Return, exactly and in full, the lines of the records below starting at the one with "在使用替换功能时，要替换的替" and ending at the one with "使用RTE时，作者可以通过以下三种模式之一粘贴内容：", and no other lines.
-------- The data
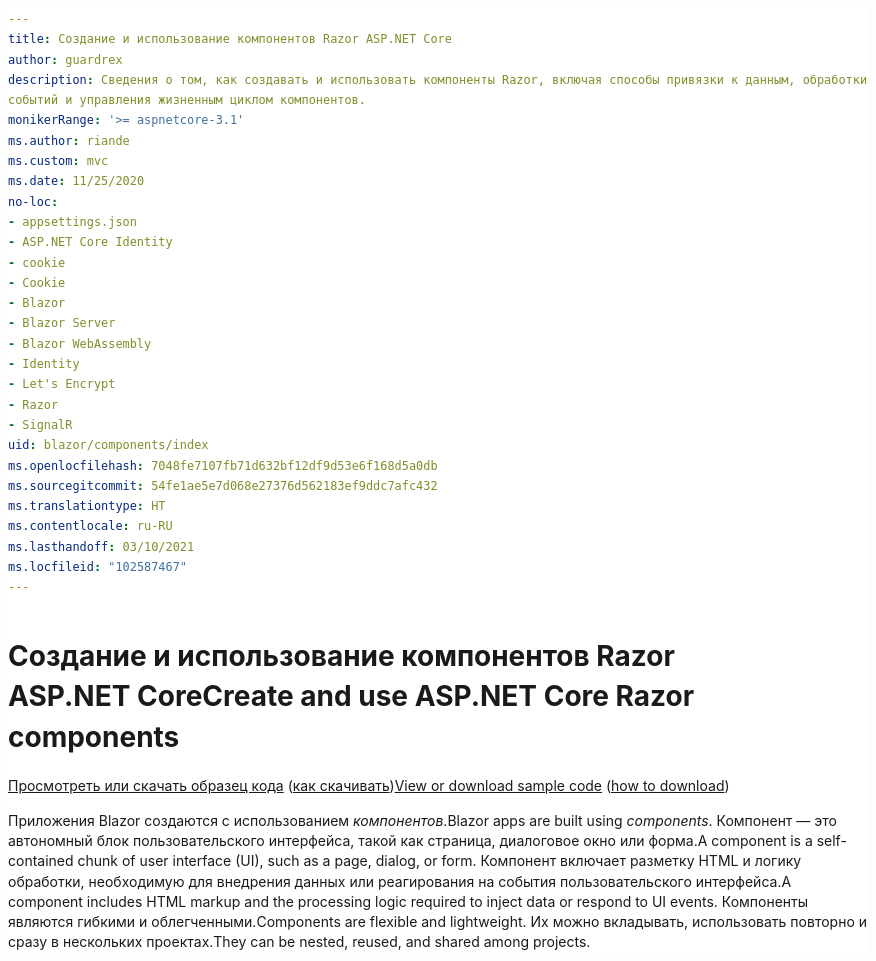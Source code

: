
 ```yaml
---
title: Создание и использование компонентов Razor ASP.NET Core
author: guardrex
description: Сведения о том, как создавать и использовать компоненты Razor, включая способы привязки к данным, обработки событий и управления жизненным циклом компонентов.
monikerRange: '>= aspnetcore-3.1'
ms.author: riande
ms.custom: mvc
ms.date: 11/25/2020
no-loc:
- appsettings.json
- ASP.NET Core Identity
- cookie
- Cookie
- Blazor
- Blazor Server
- Blazor WebAssembly
- Identity
- Let's Encrypt
- Razor
- SignalR
uid: blazor/components/index
ms.openlocfilehash: 7048fe7107fb71d632bf12df9d53e6f168d5a0db
ms.sourcegitcommit: 54fe1ae5e7d068e27376d562183ef9ddc7afc432
ms.translationtype: HT
ms.contentlocale: ru-RU
ms.lasthandoff: 03/10/2021
ms.locfileid: "102587467"
---
```

# <a name="create-and-use-aspnet-core-razor-components"></a><span data-ttu-id="7e174-103">Создание и использование компонентов Razor ASP.NET Core</span><span class="sxs-lookup"><span data-stu-id="7e174-103">Create and use ASP.NET Core Razor components</span></span>

<span data-ttu-id="7e174-104">[Просмотреть или скачать образец кода](https://github.com/dotnet/AspNetCore.Docs/tree/main/aspnetcore/blazor/common/samples/) ([как скачивать](xref:index#how-to-download-a-sample))</span><span class="sxs-lookup"><span data-stu-id="7e174-104">[View or download sample code](https://github.com/dotnet/AspNetCore.Docs/tree/main/aspnetcore/blazor/common/samples/) ([how to download](xref:index#how-to-download-a-sample))</span></span>

<span data-ttu-id="7e174-105">Приложения Blazor создаются с использованием *компонентов*.</span><span class="sxs-lookup"><span data-stu-id="7e174-105">Blazor apps are built using *components*.</span></span> <span data-ttu-id="7e174-106">Компонент — это автономный блок пользовательского интерфейса, такой как страница, диалоговое окно или форма.</span><span class="sxs-lookup"><span data-stu-id="7e174-106">A component is a self-contained chunk of user interface (UI), such as a page, dialog, or form.</span></span> <span data-ttu-id="7e174-107">Компонент включает разметку HTML и логику обработки, необходимую для внедрения данных или реагирования на события пользовательского интерфейса.</span><span class="sxs-lookup"><span data-stu-id="7e174-107">A component includes HTML markup and the processing logic required to inject data or respond to UI events.</span></span> <span data-ttu-id="7e174-108">Компоненты являются гибкими и облегченными.</span><span class="sxs-lookup"><span data-stu-id="7e174-108">Components are flexible and lightweight.</span></span> <span data-ttu-id="7e174-109">Их можно вкладывать, использовать повторно и сразу в нескольких проектах.</span><span class="sxs-lookup"><span data-stu-id="7e174-109">They can be nested, reused, and shared among projects.</span></span>
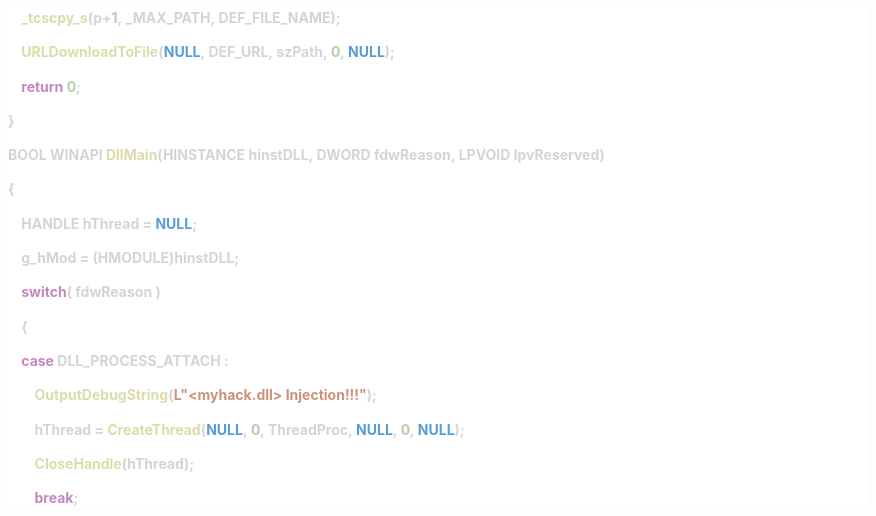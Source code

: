 

**<font style="color:#d4d4d4;">    </font>****<font style="color:#dcdcaa;">_tcscpy_s</font>****<font style="color:#d4d4d4;">(p+</font>****<font style="color:#b5cea8;">1</font>****<font style="color:#d4d4d4;">, _MAX_PATH, DEF_FILE_NAME);</font>**



**<font style="color:#d4d4d4;">    </font>****<font style="color:#dcdcaa;">URLDownloadToFile</font>****<font style="color:#d4d4d4;">(</font>****<font style="color:#569cd6;">NULL</font>****<font style="color:#d4d4d4;">, DEF_URL, szPath, </font>****<font style="color:#b5cea8;">0</font>****<font style="color:#d4d4d4;">, </font>****<font style="color:#569cd6;">NULL</font>****<font style="color:#d4d4d4;">);</font>**



**<font style="color:#d4d4d4;">    </font>****<font style="color:#c586c0;">return</font>****<font style="color:#d4d4d4;"> </font>****<font style="color:#b5cea8;">0</font>****<font style="color:#d4d4d4;">;</font>**

**<font style="color:#d4d4d4;">}</font>**



**<font style="color:#d4d4d4;">BOOL WINAPI </font>****<font style="color:#dcdcaa;">DllMain</font>****<font style="color:#d4d4d4;">(HINSTANCE hinstDLL, DWORD fdwReason, LPVOID lpvReserved)</font>**

**<font style="color:#d4d4d4;">{</font>**

**<font style="color:#d4d4d4;">    HANDLE hThread = </font>****<font style="color:#569cd6;">NULL</font>****<font style="color:#d4d4d4;">;</font>**



**<font style="color:#d4d4d4;">    g_hMod = (HMODULE)hinstDLL;</font>**



**<font style="color:#d4d4d4;">    </font>****<font style="color:#c586c0;">switch</font>****<font style="color:#d4d4d4;">( fdwReason )</font>**

**<font style="color:#d4d4d4;">    {</font>**

**<font style="color:#d4d4d4;">    </font>****<font style="color:#c586c0;">case</font>****<font style="color:#d4d4d4;"> DLL_PROCESS_ATTACH : </font>**

**<font style="color:#d4d4d4;">        </font>****<font style="color:#dcdcaa;">OutputDebugString</font>****<font style="color:#d4d4d4;">(</font>****<font style="color:#ce9178;">L"<myhack.dll> Injection!!!"</font>****<font style="color:#d4d4d4;">);</font>**

**<font style="color:#d4d4d4;">        hThread = </font>****<font style="color:#dcdcaa;">CreateThread</font>****<font style="color:#d4d4d4;">(</font>****<font style="color:#569cd6;">NULL</font>****<font style="color:#d4d4d4;">, </font>****<font style="color:#b5cea8;">0</font>****<font style="color:#d4d4d4;">, ThreadProc, </font>****<font style="color:#569cd6;">NULL</font>****<font style="color:#d4d4d4;">, </font>****<font style="color:#b5cea8;">0</font>****<font style="color:#d4d4d4;">, </font>****<font style="color:#569cd6;">NULL</font>****<font style="color:#d4d4d4;">);</font>**

**<font style="color:#d4d4d4;">        </font>****<font style="color:#dcdcaa;">CloseHandle</font>****<font style="color:#d4d4d4;">(hThread);</font>**

**<font style="color:#d4d4d4;">        </font>****<font style="color:#c586c0;">break</font>****<font style="color:#d4d4d4;">;</font>**
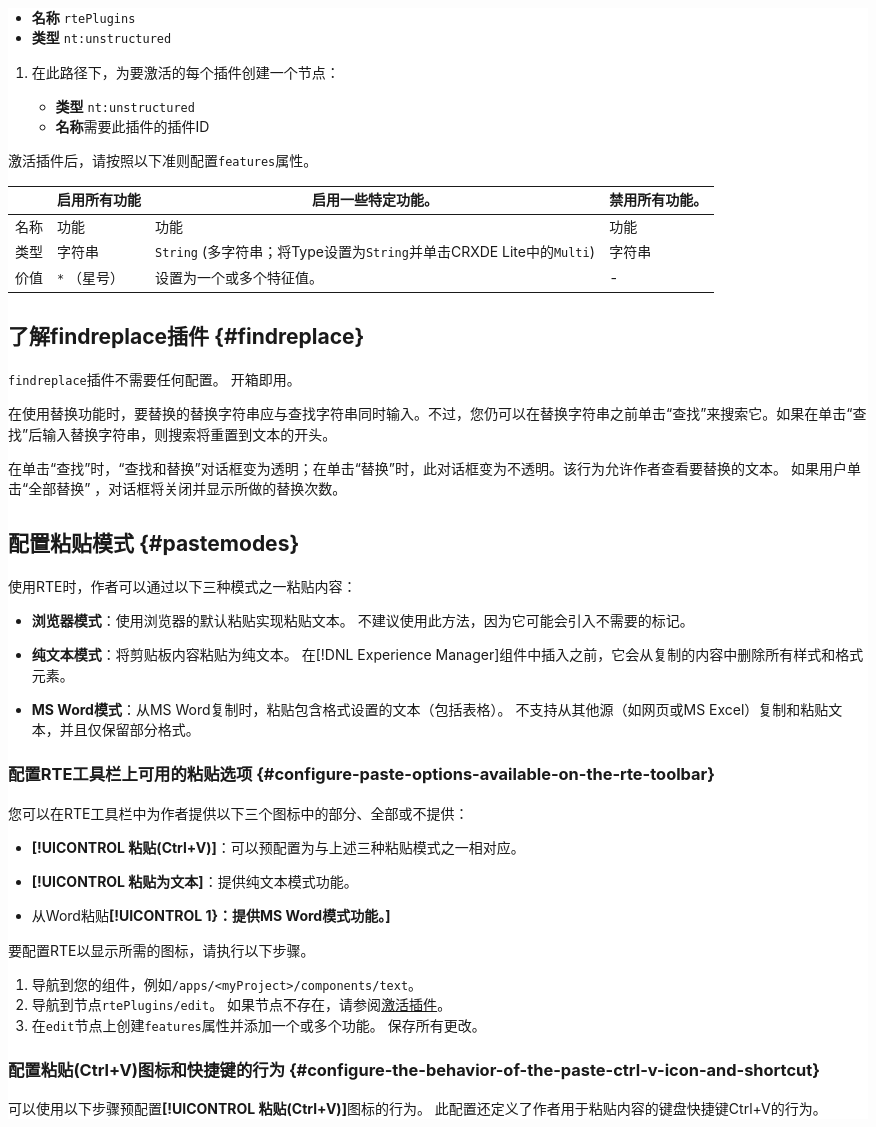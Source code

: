    * **名称** `rtePlugins`
   * **类型** `nt:unstructured`

1. 在此路径下，为要激活的每个插件创建一个节点：

   * **类型** `nt:unstructured`
   * **名称**&#x200B;需要此插件的插件ID

激活插件后，请按照以下准则配置`features`属性。

| | 启用所有功能 | 启用一些特定功能。 | 禁用所有功能。 |
|---|---|---|---|
| 名称 | 功能 | 功能 | 功能 |
| 类型 | 字符串 | `String` (多字符串；将Type设置为`String`并单击CRXDE Lite中的`Multi`) | 字符串 |
| 价值 | `*` （星号） | 设置为一个或多个特征值。 | - |

## 了解findreplace插件 {#findreplace}

`findreplace`插件不需要任何配置。 开箱即用。

在使用替换功能时，要替换的替换字符串应与查找字符串同时输入。不过，您仍可以在替换字符串之前单击“查找”来搜索它。如果在单击“查找”后输入替换字符串，则搜索将重置到文本的开头。

在单击“查找”时，“查找和替换”对话框变为透明；在单击“替换”时，此对话框变为不透明。该行为允许作者查看要替换的文本。 如果用户单击“全部替换” ，对话框将关闭并显示所做的替换次数。

## 配置粘贴模式 {#pastemodes}

使用RTE时，作者可以通过以下三种模式之一粘贴内容：

* **浏览器模式**：使用浏览器的默认粘贴实现粘贴文本。 不建议使用此方法，因为它可能会引入不需要的标记。

* **纯文本模式**：将剪贴板内容粘贴为纯文本。 在[!DNL Experience Manager]组件中插入之前，它会从复制的内容中删除所有样式和格式元素。

* **MS Word模式**：从MS Word复制时，粘贴包含格式设置的文本（包括表格）。 不支持从其他源（如网页或MS Excel）复制和粘贴文本，并且仅保留部分格式。

### 配置RTE工具栏上可用的粘贴选项  {#configure-paste-options-available-on-the-rte-toolbar}

您可以在RTE工具栏中为作者提供以下三个图标中的部分、全部或不提供：

* **[!UICONTROL 粘贴(Ctrl+V)]**：可以预配置为与上述三种粘贴模式之一相对应。

* **[!UICONTROL 粘贴为文本]**：提供纯文本模式功能。

* 从Word粘贴&#x200B;**[!UICONTROL 1&rbrace;：提供MS Word模式功能。]**

要配置RTE以显示所需的图标，请执行以下步骤。

1. 导航到您的组件，例如`/apps/<myProject>/components/text`。
1. 导航到节点`rtePlugins/edit`。 如果节点不存在，请参阅[激活插件](#activateplugin)。
1. 在`edit`节点上创建`features`属性并添加一个或多个功能。 保存所有更改。

### 配置粘贴(Ctrl+V)图标和快捷键的行为 {#configure-the-behavior-of-the-paste-ctrl-v-icon-and-shortcut}

可以使用以下步骤预配置&#x200B;**[!UICONTROL 粘贴(Ctrl+V)]**&#x200B;图标的行为。 此配置还定义了作者用于粘贴内容的键盘快捷键Ctrl+V的行为。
----------------
Problem solution ->
在使用替换功能时，要替换的替换字符串应与查找字符串同时输入。不过，您仍可以在替换字符串之前单击“查找”来搜索它。如果在单击“查找”后输入替换字符串，则搜索将重置到文本的开头。

在单击“查找”时，“查找和替换”对话框变为透明；在单击“替换”时，此对话框变为不透明。该行为允许作者查看要替换的文本。 如果用户单击“全部替换” ，对话框将关闭并显示所做的替换次数。

## 配置粘贴模式 {#pastemodes}

使用RTE时，作者可以通过以下三种模式之一粘贴内容：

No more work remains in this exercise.